Harris v. State

BRIDGES, J.,

for the Court.

¶ 1. Tracy Harris was indicted on March 30, 1999, by the grand jury of the Circuit Court of the Second Judicial District of Bolivar County, Mississippi. The indictment charged him with the murder of Frederick Haywood in violation of Mississippi Code Annotated section 97-3-17 (Rev.2000). On April 6, 1999, Harris was arraigned and entered a plea of not guilty.

¶ 2. On June 10-11, 1999, Harris was tried before a jury and was found guilty of murder and received a life sentence in the custody of the Mississippi Department of Corrections. It is from this conviction and sentence that Harris now appeals to this Court.

STATEMENT OF THE ISSUES

I. DID THE TRIAL COURT ERR IN REFUSING TO GRANT INSTRUCTION D-2 AS REQUESTED BY HARRIS?

II. DID THE TRIAL COURT ERR IN ALLOWING THE PROSECUTION TO USE THREE OF ITS PEREMPTORY CHALLENGES IN A RACIALLY DISCRIMINATORY MANNER?

III. DID THE TRIAL COURT’S FAILURE TO GIVE A SUA SPONTE CAUTIONARY INSTRUCTION CONSTITUTE REVERSIBLE ERROR?

FACTS

¶ 3. On the night of March 27, 1998, Frederick Haywood, Anthony O’Bryant, and Algesa Haywood arrived at the American Legion Hut (“the Hut”) in Mound Bayou, Mississippi. Already at the Hut were Joe Smith, Nakil O’Bryant, Willie Morgan, and the Appellant, Tracy Harris.

¶ 4. Larry Haywood, also known as “Slug”, walked into the Hut. Moments later when he exited, he was immediately hit in the head with a gun by Joe Smith. Frederick Haywood walked to a Ford Explorer to get a bat. It was then that Nakil O’Bryant and Willie Morgan began shooting at the Ford Explorer. According to testimony, Harris reached over the shoulder of Nakil to retrieve the gun while *92stating, “You ain’t shooting this M.F. right” and began shooting until Frederick Haywood fell to the ground. Harris then ran across the street and jumped in a ditch.

¶ 5. Several of the witnesses from the night in question agreed to testify at trial. Anthony O’Bryant testified that he was at the American Legion Hut on the night of the shooting and that he remembered hearing Harris say to Morgan that he was not firing the handgun properly. Anthony O’Bryant also testified to seeing Harris take the gun from Morgan, who was shooting into the air at the time, level it and begin shooting at Frederick Haywood.

¶ 6. Algesa Haywood also testified at trial and identified Harris as the person who shot Frederick Haywood. Algesa also stated that Harris took the gun from Morgan, and then “aimed at him and Fred fell.” Algesa also corroborated the testimony of Anthony O’Bryant in hearing Harris say to Morgan, “You ain’t shooting it right.”

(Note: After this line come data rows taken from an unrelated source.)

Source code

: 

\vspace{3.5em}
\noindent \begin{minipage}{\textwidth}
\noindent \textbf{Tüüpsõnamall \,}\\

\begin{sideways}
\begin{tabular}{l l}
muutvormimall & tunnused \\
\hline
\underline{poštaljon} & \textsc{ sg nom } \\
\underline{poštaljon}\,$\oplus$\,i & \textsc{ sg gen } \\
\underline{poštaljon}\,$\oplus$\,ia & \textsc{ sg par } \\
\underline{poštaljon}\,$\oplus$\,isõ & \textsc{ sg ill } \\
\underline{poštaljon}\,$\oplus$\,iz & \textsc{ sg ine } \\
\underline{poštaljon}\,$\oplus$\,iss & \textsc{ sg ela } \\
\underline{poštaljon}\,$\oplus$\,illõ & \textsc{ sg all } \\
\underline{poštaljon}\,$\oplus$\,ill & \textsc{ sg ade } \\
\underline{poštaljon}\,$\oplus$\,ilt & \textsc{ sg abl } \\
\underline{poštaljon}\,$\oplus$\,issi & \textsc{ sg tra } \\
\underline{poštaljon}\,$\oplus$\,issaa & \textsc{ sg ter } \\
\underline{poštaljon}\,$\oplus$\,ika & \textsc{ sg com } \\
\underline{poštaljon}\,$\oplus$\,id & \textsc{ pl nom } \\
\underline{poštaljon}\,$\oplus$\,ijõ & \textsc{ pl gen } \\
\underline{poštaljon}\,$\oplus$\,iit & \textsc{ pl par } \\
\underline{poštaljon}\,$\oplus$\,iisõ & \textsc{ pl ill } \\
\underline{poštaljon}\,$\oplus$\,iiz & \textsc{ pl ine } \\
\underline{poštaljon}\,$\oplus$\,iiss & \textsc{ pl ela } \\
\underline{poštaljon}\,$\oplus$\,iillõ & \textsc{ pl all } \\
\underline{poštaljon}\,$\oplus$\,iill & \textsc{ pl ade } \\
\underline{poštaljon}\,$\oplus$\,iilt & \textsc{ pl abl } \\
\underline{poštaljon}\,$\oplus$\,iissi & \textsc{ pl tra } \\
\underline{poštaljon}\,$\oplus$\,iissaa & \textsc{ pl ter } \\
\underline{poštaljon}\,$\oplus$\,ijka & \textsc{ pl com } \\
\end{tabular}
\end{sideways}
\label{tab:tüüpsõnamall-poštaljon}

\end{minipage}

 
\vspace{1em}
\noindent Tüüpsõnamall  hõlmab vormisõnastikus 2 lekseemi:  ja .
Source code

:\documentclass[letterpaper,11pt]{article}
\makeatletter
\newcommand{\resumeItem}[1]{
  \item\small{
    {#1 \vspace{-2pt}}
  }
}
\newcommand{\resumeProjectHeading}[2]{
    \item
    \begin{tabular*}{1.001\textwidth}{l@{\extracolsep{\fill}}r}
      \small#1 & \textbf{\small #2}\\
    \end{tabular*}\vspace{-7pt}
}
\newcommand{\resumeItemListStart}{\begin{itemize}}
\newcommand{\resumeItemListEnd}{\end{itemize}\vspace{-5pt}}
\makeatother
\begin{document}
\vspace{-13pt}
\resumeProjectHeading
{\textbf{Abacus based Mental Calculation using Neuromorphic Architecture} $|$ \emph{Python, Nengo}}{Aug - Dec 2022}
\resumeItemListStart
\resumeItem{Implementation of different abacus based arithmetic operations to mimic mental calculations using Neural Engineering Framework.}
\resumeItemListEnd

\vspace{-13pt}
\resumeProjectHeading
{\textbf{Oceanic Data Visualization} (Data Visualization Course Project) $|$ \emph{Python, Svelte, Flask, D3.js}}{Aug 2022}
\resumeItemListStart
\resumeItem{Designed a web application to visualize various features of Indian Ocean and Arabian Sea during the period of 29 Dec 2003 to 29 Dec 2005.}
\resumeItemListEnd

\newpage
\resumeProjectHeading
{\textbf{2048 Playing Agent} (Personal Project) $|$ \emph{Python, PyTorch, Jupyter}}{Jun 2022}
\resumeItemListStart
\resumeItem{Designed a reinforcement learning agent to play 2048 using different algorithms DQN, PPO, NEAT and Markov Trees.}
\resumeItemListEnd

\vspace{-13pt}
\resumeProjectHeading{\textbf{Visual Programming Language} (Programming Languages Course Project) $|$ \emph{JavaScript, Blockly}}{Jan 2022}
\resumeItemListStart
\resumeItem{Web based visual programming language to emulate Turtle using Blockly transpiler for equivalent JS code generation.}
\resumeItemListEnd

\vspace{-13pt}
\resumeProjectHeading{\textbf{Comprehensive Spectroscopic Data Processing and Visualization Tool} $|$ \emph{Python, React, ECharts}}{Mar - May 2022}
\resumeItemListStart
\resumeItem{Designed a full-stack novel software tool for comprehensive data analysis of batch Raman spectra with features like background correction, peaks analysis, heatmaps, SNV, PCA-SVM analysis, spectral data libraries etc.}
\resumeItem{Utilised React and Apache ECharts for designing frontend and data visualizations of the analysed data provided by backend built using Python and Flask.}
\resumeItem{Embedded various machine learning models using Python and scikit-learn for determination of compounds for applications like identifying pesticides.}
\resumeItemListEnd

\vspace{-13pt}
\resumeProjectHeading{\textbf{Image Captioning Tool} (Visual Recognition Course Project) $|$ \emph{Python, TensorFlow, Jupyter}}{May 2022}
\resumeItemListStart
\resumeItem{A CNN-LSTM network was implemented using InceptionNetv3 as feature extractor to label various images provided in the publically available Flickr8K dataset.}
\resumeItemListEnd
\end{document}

¶ 7. Ronald Robinson, chief of police in Mound Bayou, testified to finding Frederick Haywood with a bullet wound in his chest. Robinson also found a handgun in a ditch nearby and four cartridge shells were found at the scene of the shooting. At the autopsy, a bullet was recovered from the body of Frederick Haywood, which was labeled, packaged and sent to the crime laboratory for testing. Dr. Steven Hayne, who performed the autopsy on Frederick Haywood, testified that Haywood died from a gunshot wound to his upper chest and a .45 caliber bullet was removed from his body.

¶ 8. Steve Byrd from the Mississippi State Crime Laboratory testified that the bullet was fired from the .45 caliber semiautomatic handgun that was found near the scene of the shooting. Nakil O’Bryant later testified and identified the handgun as belonging to him and that the same gun was the one taken out of his truck by Morgan while at the American Legion Hut.

¶ 9. Harris decided to testify in his own behalf and began by saying that he did take the handgun but he denied having argued with the victim or having shot at him or anyone else. He also denied having told anyone that he shot Haywood. (He originally told investigators that he took the handgun from Morgan.)

¶ 10. After he was found guilty, Harris filed a motion for a JNOV. Harris’s motion was denied by the trial court.

ANALYSIS

I. DID THE TRIAL COURT ERR IN REFUSING TO GRANT INSTRUCTION D-2 AS REQUESTED BY HARRIS?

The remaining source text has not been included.